PROBLEM DESCRIPTION:
Print every entry again exactly, with no pictures.

Stored data:
======

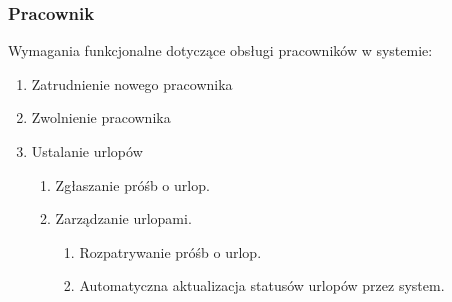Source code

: \subsubsection{Pracownik}

Wymagania funkcjonalne dotyczące obsługi pracowników w systemie:

\begin{enumerate}
  \item Zatrudnienie nowego pracownika
  \item Zwolnienie pracownika
  \item Ustalanie urlopów
  \begin{enumerate}
    \item Zgłaszanie próśb o urlop.
    \item Zarządzanie urlopami.
      \begin{enumerate}
        \item Rozpatrywanie próśb o urlop.
        \item Automatyczna aktualizacja statusów urlopów przez system.
      \end{enumerate}
  \end{enumerate}
\end{enumerate}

======

EXPECTED ANSWER:
Source code

: \subsubsection{Pracownik}

Wymagania funkcjonalne dotyczące obsługi pracowników w systemie:

\begin{enumerate}
  \item Zatrudnienie nowego pracownika
  \item Zwolnienie pracownika
  \item Ustalanie urlopów
  \begin{enumerate}
    \item Zgłaszanie próśb o urlop.
    \item Zarządzanie urlopami.
      \begin{enumerate}
        \item Rozpatrywanie próśb o urlop.
        \item Automatyczna aktualizacja statusów urlopów przez system.
      \end{enumerate}
  \end{enumerate}
\end{enumerate}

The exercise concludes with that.